(Saved entries)
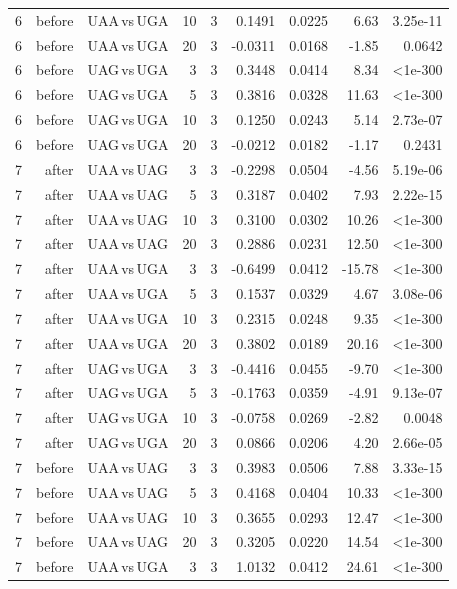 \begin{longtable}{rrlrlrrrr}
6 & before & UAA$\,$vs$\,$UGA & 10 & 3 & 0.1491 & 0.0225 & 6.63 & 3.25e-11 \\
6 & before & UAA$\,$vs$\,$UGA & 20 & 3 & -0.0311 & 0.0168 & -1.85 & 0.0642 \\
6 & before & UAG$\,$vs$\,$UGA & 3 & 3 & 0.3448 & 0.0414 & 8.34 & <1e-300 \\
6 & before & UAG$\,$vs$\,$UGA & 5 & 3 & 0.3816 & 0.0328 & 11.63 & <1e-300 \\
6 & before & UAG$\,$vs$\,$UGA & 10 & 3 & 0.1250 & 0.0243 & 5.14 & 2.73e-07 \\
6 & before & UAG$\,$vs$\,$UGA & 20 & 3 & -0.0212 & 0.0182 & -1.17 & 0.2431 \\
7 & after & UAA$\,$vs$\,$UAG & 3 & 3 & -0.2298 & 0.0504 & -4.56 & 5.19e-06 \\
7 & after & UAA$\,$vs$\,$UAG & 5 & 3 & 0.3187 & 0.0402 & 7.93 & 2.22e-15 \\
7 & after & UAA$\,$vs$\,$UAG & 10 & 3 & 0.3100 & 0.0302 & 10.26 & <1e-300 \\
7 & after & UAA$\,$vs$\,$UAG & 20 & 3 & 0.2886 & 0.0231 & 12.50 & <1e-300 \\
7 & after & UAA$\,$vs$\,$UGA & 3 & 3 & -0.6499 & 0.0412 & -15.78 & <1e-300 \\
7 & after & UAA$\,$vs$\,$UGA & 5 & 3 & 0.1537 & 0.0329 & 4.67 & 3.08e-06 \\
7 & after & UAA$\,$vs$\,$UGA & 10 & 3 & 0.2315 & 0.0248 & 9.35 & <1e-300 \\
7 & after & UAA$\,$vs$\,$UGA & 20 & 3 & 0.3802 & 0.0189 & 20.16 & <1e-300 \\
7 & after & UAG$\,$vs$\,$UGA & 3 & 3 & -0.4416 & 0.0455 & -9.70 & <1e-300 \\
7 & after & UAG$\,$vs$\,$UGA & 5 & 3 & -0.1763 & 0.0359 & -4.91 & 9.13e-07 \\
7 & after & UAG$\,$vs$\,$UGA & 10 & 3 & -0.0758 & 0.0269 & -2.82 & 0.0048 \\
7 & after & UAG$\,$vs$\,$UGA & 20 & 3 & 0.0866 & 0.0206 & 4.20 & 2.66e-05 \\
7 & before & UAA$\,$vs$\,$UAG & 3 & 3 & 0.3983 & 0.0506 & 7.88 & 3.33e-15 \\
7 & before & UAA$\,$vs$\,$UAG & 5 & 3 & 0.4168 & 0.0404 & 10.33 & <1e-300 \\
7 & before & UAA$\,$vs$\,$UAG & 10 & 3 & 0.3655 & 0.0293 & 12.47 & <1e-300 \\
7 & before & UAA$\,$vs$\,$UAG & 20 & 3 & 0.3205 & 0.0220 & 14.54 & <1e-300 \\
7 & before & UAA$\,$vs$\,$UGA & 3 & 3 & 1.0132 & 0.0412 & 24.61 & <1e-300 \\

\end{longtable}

▸ What the exercise asks:
Exact retyping is required: the line with "7 & after & UAA$\,$vs$\,$UGA & 3" through the end of the data, both ends included, and no other line.

▸ Solution to this exercise:
7 & after & UAA$\,$vs$\,$UGA & 3 & 3 & -0.6499 & 0.0412 & -15.78 & <1e-300 \\
7 & after & UAA$\,$vs$\,$UGA & 5 & 3 & 0.1537 & 0.0329 & 4.67 & 3.08e-06 \\
7 & after & UAA$\,$vs$\,$UGA & 10 & 3 & 0.2315 & 0.0248 & 9.35 & <1e-300 \\
7 & after & UAA$\,$vs$\,$UGA & 20 & 3 & 0.3802 & 0.0189 & 20.16 & <1e-300 \\
7 & after & UAG$\,$vs$\,$UGA & 3 & 3 & -0.4416 & 0.0455 & -9.70 & <1e-300 \\
7 & after & UAG$\,$vs$\,$UGA & 5 & 3 & -0.1763 & 0.0359 & -4.91 & 9.13e-07 \\
7 & after & UAG$\,$vs$\,$UGA & 10 & 3 & -0.0758 & 0.0269 & -2.82 & 0.0048 \\
7 & after & UAG$\,$vs$\,$UGA & 20 & 3 & 0.0866 & 0.0206 & 4.20 & 2.66e-05 \\
7 & before & UAA$\,$vs$\,$UAG & 3 & 3 & 0.3983 & 0.0506 & 7.88 & 3.33e-15 \\
7 & before & UAA$\,$vs$\,$UAG & 5 & 3 & 0.4168 & 0.0404 & 10.33 & <1e-300 \\
7 & before & UAA$\,$vs$\,$UAG & 10 & 3 & 0.3655 & 0.0293 & 12.47 & <1e-300 \\
7 & before & UAA$\,$vs$\,$UAG & 20 & 3 & 0.3205 & 0.0220 & 14.54 & <1e-300 \\
7 & before & UAA$\,$vs$\,$UGA & 3 & 3 & 1.0132 & 0.0412 & 24.61 & <1e-300 \\

\end{longtable}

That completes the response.